Reproduce word for word the lines between those holding "It is expected" and "When operating on", inclusive, and nothing else from the data below.

INPUT DATA
*** Begin section ***

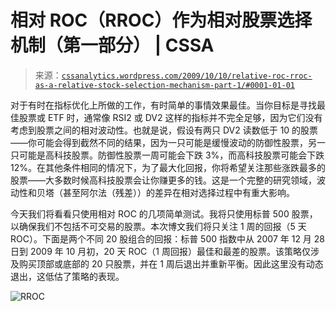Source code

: <!--yml

分类：未分类

日期：2024-05-12 18:45:35

-->

# 相对 ROC（RROC）作为相对股票选择机制（第一部分） | CSSA

> 来源：[`cssanalytics.wordpress.com/2009/10/10/relative-roc-rroc-as-a-relative-stock-selection-mechanism-part-1/#0001-01-01`](https://cssanalytics.wordpress.com/2009/10/10/relative-roc-rroc-as-a-relative-stock-selection-mechanism-part-1/#0001-01-01)

对于有时在指标优化上所做的工作，有时简单的事情效果最佳。当你目标是寻找最佳股票或 ETF 时，通常像 RSI2 或 DV2 这样的指标并不完全足够，因为它们没有考虑到股票之间的相对波动性。也就是说，假设有两只 DV2 读数低于 10 的股票——你可能会得到截然不同的结果，因为一只可能是缓慢波动的防御性股票，另一只可能是高科技股票。防御性股票一周可能会下跌 3%，而高科技股票可能会下跌 12%。在其他条件相同的情况下，为了最大化回报，你将希望关注那些涨跌最多的股票——大多数时候高科技股票会让你赚更多的钱。这是一个完整的研究领域，波动性和贝塔（甚至阿尔法（残差））的差异在相对选择过程中有重大影响。

今天我们将看看只使用相对 ROC 的几项简单测试。我将只使用标普 500 股票，以确保我们不包括不可交易的股票。本次博文我们将只关注 1 周的回报（5 天 ROC）。下面是两个不同 20 股组合的回报：标普 500 指数中从 2007 年 12 月 28 日到 2009 年 10 月初，20 天 ROC（1 周回报）最佳和最差的股票。该策略仅涉及购买顶部或底部的 20 只股票，并在 1 周后退出并重新平衡。因此这里没有动态退出，这低估了策略的表现。

![RROC](https://cssanalytics.files.wordpress.com/2009/10/rroc1.jpg)
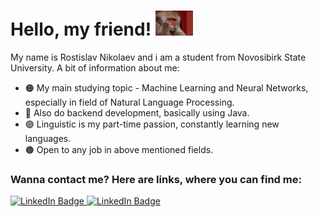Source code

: <!-- ![Header](https://github.com/peachblacky/peachblacky/blob/main/gh-bg.png "Header") -->
# Hello, my friend! <img src="https://github.com/peachblacky/peachblacky/blob/main/giphy.gif" width="60px">
My name is Rostislav Nikolaev and i am a student from Novosibirk State University. A bit of information about me:
- 🟠 My main studying topic - Machine Learning and Neural Networks, especially in field of Natural Language Processing.
- 🔵 Also do backend development, basically using Java.
- 🟣 Linguistic is my part-time passion, constantly learning new languages.
- 🟤 Open to any job in above mentioned fields.

### Wanna contact me? Here are links, where you can find me:

<div id="badges">
  <a href="https://t.me/LIL_CHICHostick">
    <img src="https://img.shields.io/badge/Telegram-blue?style=for-the-badge&logo=telegram&logoColor=white" alt="LinkedIn Badge"/>
  </a>
  <a href="https://vk.com/peach_black">
    <img src="https://img.shields.io/badge/VK-blue?style=for-the-badge&logo=VK&logoColor=white" alt="LinkedIn Badge"/>
  </a>
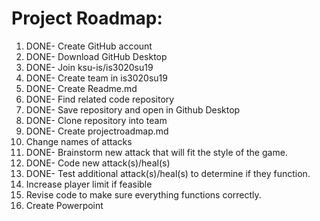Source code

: # Project Roadmap:
1. DONE- Create GitHub account
2. DONE- Download GitHub Desktop
3. DONE- Join ksu-is/is3020su19
4. DONE- Create team in is3020su19
5. DONE- Create Readme.md
6. DONE- Find related code repository
7. DONE- Save repository and open in Github Desktop
8. DONE- Clone repository into team 
9. DONE- Create projectroadmap.md
10. Change names of attacks
11. DONE- Brainstorm new attack that will fit the style of the game. 
12. DONE- Code new attack(s)/heal(s)
13. DONE- Test additional attack(s)/heal(s) to determine if they function.
14. Increase player limit if feasible
15. Revise code to make sure everything functions correctly. 
16. Create Powerpoint
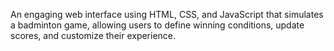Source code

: An engaging web interface using HTML, CSS, and JavaScript that simulates a badminton game, allowing users to define winning conditions, update scores, and customize their experience.
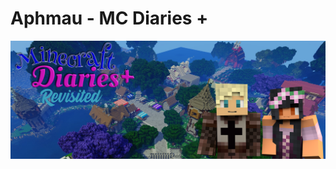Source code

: Aphmau - MC Diaries +
=====================

![image](images/Aphmau%20-%20MC%20Diaries%20+%20Revisited/minecraftdiariesrevisited-title.png)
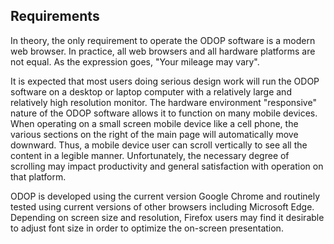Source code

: ## Requirements

In theory, the only requirement to operate the ODOP software is a modern web browser.
In practice, all web browsers and all hardware platforms are not equal.
As the expression goes, "Your mileage may vary".   

It is expected that most users doing serious design work will run the ODOP software on a
desktop or laptop computer with a relatively large and relatively high resolution monitor. 
The hardware environment "responsive" nature of the ODOP software allows 
it to function on many mobile devices.
When operating on a small screen mobile device like a cell phone, 
the various sections on the right of the main page will automatically move downward.
Thus, a mobile device user can scroll vertically to see all the content in 
a legible manner.
Unfortunately, the necessary degree of scrolling may impact productivity and 
general satisfaction with operation on that platform.

ODOP is developed using the current version Google Chrome and routinely tested 
using current versions of other browsers including Microsoft Edge.  
Depending on screen size and resolution, Firefox users may find it desirable to adjust font size in order to optimize the on-screen presentation.
 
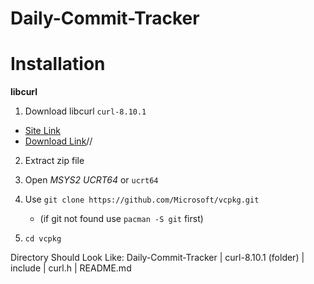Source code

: # Daily-Commit-Tracker
 
# Installation
**libcurl**
1. Download libcurl `curl-8.10.1`
 - [Site Link](https://curl.se/download.html)
 - [Download Link](https://curl.se/download/curl-8.10.1.zip)//
2. Extract zip file


1. Open *MSYS2 UCRT64* or `ucrt64`
2. Use `git clone https://github.com/Microsoft/vcpkg.git` 
   - (if git not found use `pacman -S git` first)
3. `cd vcpkg`

Directory Should Look Like:
Daily-Commit-Tracker
 | curl-8.10.1 (folder)
   | include
     | curl.h
 | README.md
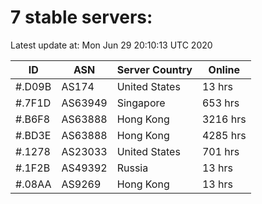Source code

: # 7 stable servers:

Latest update at: Mon Jun 29 20:10:13 UTC 2020

| ID | ASN | Server Country | Online |
| -- | --- | -------------- | ------ |
| #.D09B | AS174 | United States | 13 hrs |
| #.7F1D | AS63949 | Singapore | 653 hrs |
| #.B6F8 | AS63888 | Hong Kong | 3216 hrs |
| #.BD3E | AS63888 | Hong Kong | 4285 hrs |
| #.1278 | AS23033 | United States | 701 hrs |
| #.1F2B | AS49392 | Russia | 13 hrs |
| #.08AA | AS9269 | Hong Kong | 13 hrs |


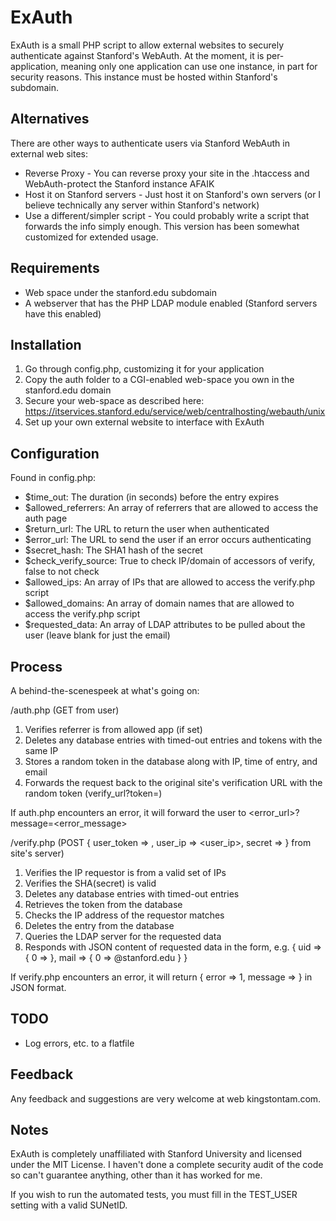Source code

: ExAuth
======

ExAuth is a small PHP script to allow external websites to securely authenticate against Stanford's WebAuth.  At the moment, it is per-application, meaning only one application can use one instance, in part for security reasons.  This instance must be hosted within Stanford's subdomain.

Alternatives
------------
There are other ways to authenticate users via Stanford WebAuth in external web sites:
* Reverse Proxy - You can reverse proxy your site in the .htaccess and WebAuth-protect the Stanford instance AFAIK
* Host it on Stanford servers - Just host it on Stanford's own servers (or I believe technically any server within Stanford's network)
* Use a different/simpler script - You could probably write a script that forwards the info simply enough.  This version has been somewhat customized for extended usage.

Requirements
------------
* Web space under the stanford.edu subdomain
* A webserver that has the PHP LDAP module enabled (Stanford servers have this enabled)

Installation
-------------
1. Go through config.php, customizing it for your application
2. Copy the auth folder to a CGI-enabled web-space you own in the stanford.edu domain
3. Secure your web-space as described here: https://itservices.stanford.edu/service/web/centralhosting/webauth/unix
4. Set up your own external website to interface with ExAuth

Configuration
-------------
Found in config.php:

* $time_out: The duration (in seconds) before the entry expires
* $allowed_referrers: An array of referrers that are allowed to access the auth page
* $return_url: The URL to return the user when authenticated
* $error_url: The URL to send the user if an error occurs authenticating
* $secret_hash: The SHA1 hash of the secret
* $check_verify_source: True to check IP/domain of accessors of verify, false to not check
* $allowed_ips: An array of IPs that are allowed to access the verify.php script
* $allowed_domains: An array of domain names that are allowed to access the verify.php script
* $requested_data: An array of LDAP attributes to be pulled about the user (leave blank for just the email)

Process
-------
A behind-the-scenespeek at what's going on:

/auth.php (GET from user)

1. Verifies referrer is from allowed app (if set)
2. Deletes any database entries with timed-out entries and tokens with the same IP
3. Stores a random token in the database along with IP, time of entry, and email
4. Forwards the request back to the original site's verification URL with the random token (verify_url?token=<token>)

If auth.php encounters an error, it will forward the user to <error_url>?message=<error_message>

/verify.php (POST { user_token => <token>, user_ip => <user_ip>, secret => <secret> } from site's server)

1. Verifies the IP requestor is from a valid set of IPs
2. Verifies the SHA(secret) is valid
3. Deletes any database entries with timed-out entries
4. Retrieves the token from the database
5. Checks the IP address of the requestor matches
6. Deletes the entry from the database
7. Queries the LDAP server for the requested data
8. Responds with JSON content of requested data in the form, e.g. { uid => { 0 => <uid> }, mail => { 0 => <mail>@stanford.edu } }

If verify.php encounters an error, it will return { error => 1, message => <error message> } in JSON format.

TODO
----

* Log errors, etc. to a flatfile

Feedback
--------
Any feedback and suggestions are very welcome at web <at> kingstontam.com.

Notes
-----

ExAuth is completely unaffiliated with Stanford University and licensed under the MIT License.  I haven't done a complete security audit of the code so can't guarantee anything, other than it has worked for me.

If you wish to run the automated tests, you must fill in the TEST_USER setting with a valid SUNetID.
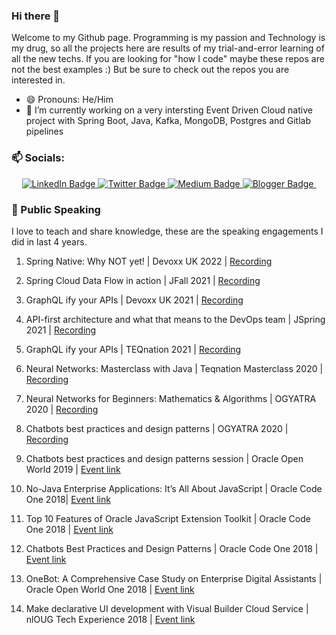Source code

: ### Hi there 👋

Welcome to my Github page. Programming is my passion and Technology is my drug, so all the projects here are results of my trial-and-error learning of all the new techs. If you are looking for "how I code" maybe these repos are not the best examples :) But be sure to check out the repos you are interested in.


<!--
**sohamda/sohamda** is a ✨ _special_ ✨ repository because its `README.md` (this file) appears on your GitHub profile.

Here are some ideas to get you started:


- 🌱 I’m currently learning 
- 👯 I’m looking to collaborate on ...
- 🤔 I’m looking for help with ...
- 💬 Ask me about ...
- 📫 How to reach me: ...
- 😄 Pronouns: ...
- ⚡ Fun fact: ...
-->

- 😄 Pronouns: He/Him
- 🔭 I’m currently working on a very intersting Event Driven Cloud native project with Spring Boot, Java, Kafka, MongoDB, Postgres and Gitlab pipelines

### 📫 Socials: 
<div id="badges" align="center">
  <a href="https://www.linkedin.com/in/dasguptasoham/">
    <img src="https://img.shields.io/badge/linkedin-profile-blue" alt="LinkedIn Badge"/>
  </a>
  <a href="https://twitter.com/iamsoham">
    <img src="https://img.shields.io/badge/twitter-profile-blue" alt="Twitter Badge"/>
  </a>
  <a href="https://medium.com/@iam.soham">
    <img src="https://img.shields.io/badge/medium-blogs-blue" alt="Medium Badge"/>
  </a>
  <a href="http://adfjava.blogspot.com/">
    <img src="https://img.shields.io/badge/Blogspot-Personal%20Blogs-orange" alt="Blogger Badge"/>
  </a>
  <img src="https://komarev.com/ghpvc/?username=sohamda&style=flat-square&color=blue" alt=""/>
</div>

### 👯 Public Speaking 

I love to teach and share knowledge, these are the speaking engagements I did in last 4 years.

1. Spring Native: Why NOT yet! | Devoxx UK 2022 | [Recording](https://www.youtube.com/watch?v=R_Z6GOcV54g)

2. Spring Cloud Data Flow in action | JFall 2021 | [Recording](https://www.youtube.com/watch?v=qzA9hmeCfBk)

3. GraphQL ify your APIs | Devoxx UK 2021 | [Recording](https://www.youtube.com/watch?v=kPRwY3kq250)

4. API-first architecture and what that means to the DevOps team | JSpring 2021 | [Recording](https://www.youtube.com/watch?v=5nLHx8vfKR4)

5. GraphQL ify your APIs | TEQnation 2021 | [Recording](https://www.youtube.com/watch?v=C5UxrjwA55E)

6. Neural Networks: Masterclass with Java | Teqnation Masterclass 2020 | [Recording](https://teqnation.com/neural-networks-livestream/)

7. Neural Networks for Beginners: Mathematics & Algorithms | OGYATRA 2020 | [Recording](https://www.aioug.org/videos/neural-networks-for-beginners-mathematics-algorithms)

8. Chatbots best practices and design patterns | OGYATRA 2020 | [Recording](https://www.aioug.org/videos/chatbots-best-practices-and-design-patterns)

9. Chatbots best practices and design patterns session | Oracle Open World 2019 | [Event link](https://events.rainfocus.com/widget/oracle/oow19/catalogow19?search=soham)

10. No-Java Enterprise Applications: It’s All About JavaScript | Oracle Code One 2018| [Event link](https://events.rainfocus.com/widget/oracle/oow18/catalogcodeone18?search=soham)

11. Top 10 Features of Oracle JavaScript Extension Toolkit | Oracle Code One 2018 | [Event link](https://events.rainfocus.com/widget/oracle/oow18/catalogcodeone18?search=soham)

12. Chatbots Best Practices and Design Patterns | Oracle Code One 2018 | [Event link](https://events.rainfocus.com/widget/oracle/oow18/catalogcodeone18?search=soham)

13. OneBot: A Comprehensive Case Study on Enterprise Digital Assistants | Oracle Open World One 2018 | [Event link](https://events.rainfocus.com/widget/oracle/oow18/catalogcodeone18?search=soham)

14. Make declarative UI development with Visual Builder Cloud Service | nlOUG Tech Experience 2018 | [Event link](http://www.tech18.nl/)

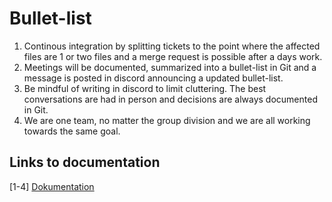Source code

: # Bullet-list
1. Continous integration by splitting tickets to the point where the affected files are 1 or two files and a merge request is possible after a days work.
2. Meetings will be documented, summarized into a bullet-list in Git and a message is posted in discord announcing a updated bullet-list.
3. Be mindful of writing in discord to limit cluttering. The best conversations are had in person and decisions are always documented in Git.
4. We are one team, no matter the group division and we are all working towards the same goal.

## Links to documentation
\[1-4] [Dokumentation](https://docs.google.com/document/d/1fAwyJMEhL7-6Ktr3kHSO7tZZPI5srv3OcO4Zzdy4cFw/edit?usp=sharing)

*** End section ***

EXPECTED ANSWER
It is expected that most users doing serious design work will run the ODOP software on a
desktop or laptop computer with a relatively large and relatively high resolution monitor. 
The hardware environment "responsive" nature of the ODOP software allows 
it to function on many mobile devices.
When operating on a small screen mobile device like a cell phone, 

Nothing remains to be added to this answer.